为实现 TAMs 特异性 ARF1 抑制，研究人员构建了携带巨噬细胞特异性启动子（CD68p）驱动 ARF1 shRNA 的溶瘤腺病毒（OAd-CD68p-shARF1）。在 GL261-OVA-luci 小鼠模型中，瘤内注射该病毒后，肿瘤生长显著抑制，小鼠生存期延长。免疫分析显示，肿瘤内免疫细胞浸润增加，TAMs 中促炎基因（如 IL-12）表达升高，抗炎基因（如 IL-10）降低，CD8+ T 细胞比例增加，且肿瘤抗原特异性 CD8+ T 细胞分泌 IFN-γ 能力增强，表明特异性抑制 TAMs 的 ARF1 可有效重编程微环境并激活适应性免疫。

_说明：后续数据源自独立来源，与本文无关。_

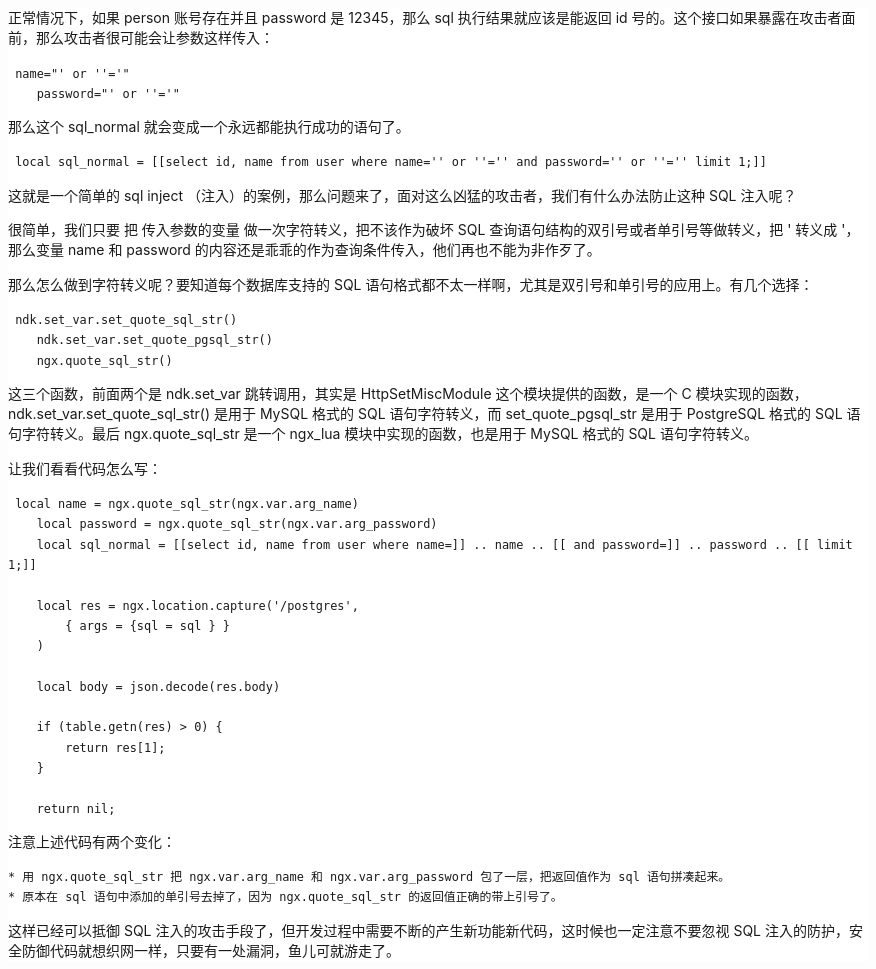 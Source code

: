正常情况下，如果 person 账号存在并且 password 是 12345，那么 sql 执行结果就应该是能返回 id 号的。这个接口如果暴露在攻击者面前，那么攻击者很可能会让参数这样传入：

```
 name="' or ''='"
    password="' or ''='" 
```

那么这个 sql_normal 就会变成一个永远都能执行成功的语句了。

```
 local sql_normal = [[select id, name from user where name='' or ''='' and password='' or ''='' limit 1;]] 
```

这就是一个简单的 sql inject （注入）的案例，那么问题来了，面对这么凶猛的攻击者，我们有什么办法防止这种 SQL 注入呢？

很简单，我们只要 把 传入参数的变量 做一次字符转义，把不该作为破坏 SQL 查询语句结构的双引号或者单引号等做转义，把 ' 转义成 \'，那么变量 name 和 password 的内容还是乖乖的作为查询条件传入，他们再也不能为非作歹了。

那么怎么做到字符转义呢？要知道每个数据库支持的 SQL 语句格式都不太一样啊，尤其是双引号和单引号的应用上。有几个选择：

```
 ndk.set_var.set_quote_sql_str()
    ndk.set_var.set_quote_pgsql_str()
    ngx.quote_sql_str() 
```

这三个函数，前面两个是 ndk.set_var 跳转调用，其实是 HttpSetMiscModule 这个模块提供的函数，是一个 C 模块实现的函数，ndk.set_var.set_quote_sql_str() 是用于 MySQL 格式的 SQL 语句字符转义，而 set_quote_pgsql_str 是用于 PostgreSQL 格式的 SQL 语句字符转义。最后 ngx.quote_sql_str 是一个 ngx_lua 模块中实现的函数，也是用于 MySQL 格式的 SQL 语句字符转义。

让我们看看代码怎么写：

```
 local name = ngx.quote_sql_str(ngx.var.arg_name)
    local password = ngx.quote_sql_str(ngx.var.arg_password)
    local sql_normal = [[select id, name from user where name=]] .. name .. [[ and password=]] .. password .. [[ limit 1;]]

    local res = ngx.location.capture('/postgres',
        { args = {sql = sql } }
    )

    local body = json.decode(res.body)

    if (table.getn(res) > 0) {
        return res[1];
    }

    return nil; 
```

注意上述代码有两个变化：

```
* 用 ngx.quote_sql_str 把 ngx.var.arg_name 和 ngx.var.arg_password 包了一层，把返回值作为 sql 语句拼凑起来。
* 原本在 sql 语句中添加的单引号去掉了，因为 ngx.quote_sql_str 的返回值正确的带上引号了。 
```

这样已经可以抵御 SQL 注入的攻击手段了，但开发过程中需要不断的产生新功能新代码，这时候也一定注意不要忽视 SQL 注入的防护，安全防御代码就想织网一样，只要有一处漏洞，鱼儿可就游走了。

构建 EF1a 启动子驱动 ARF1 shRNA 的溶瘤腺病毒（OAd-EF1a-shARF1），可同时抑制 TAMs 和肿瘤细胞中的 ARF1。在 GL261 和 CT2A 胶质瘤模型中，该病毒显著抑制肿瘤生长，延长生存期，且肿瘤内免疫细胞浸润和炎症反应进一步增强。值得注意的是，经 OAd-EF1a-shARF1 治愈的小鼠，在再次接种同源肿瘤细胞时表现出强大的免疫记忆，肿瘤完全被排斥，表明该疗法可诱导持久的抗肿瘤免疫应答，预防复发。

研究结论表明，TAMs 特异性 ARF1 抑制通过增强 cGas/STING 通路激活，将免疫抑制性 TAMs 重编程为促炎表型，协同溶瘤腺病毒诱导强烈的抗肿瘤免疫反应，包括肿瘤抗原特异性 CD8+ T 细胞激活和免疫记忆形成。同时，肿瘤细胞中 ARF1 抑制可通过增强炎症信号和肿瘤抗原释放进一步放大效应。这种双靶点策略（TAMs 和肿瘤细胞）在多种胶质瘤模型中均表现出显著的治疗优势，为克服胶质瘤的免疫逃逸和复发提供了新的治疗范式。该研究不仅揭示了 ARF1 在肿瘤微环境调控中的关键作用，还为溶瘤病毒联合免疫治疗提供了新的靶点和策略，有望推动胶质瘤治疗的临床转化。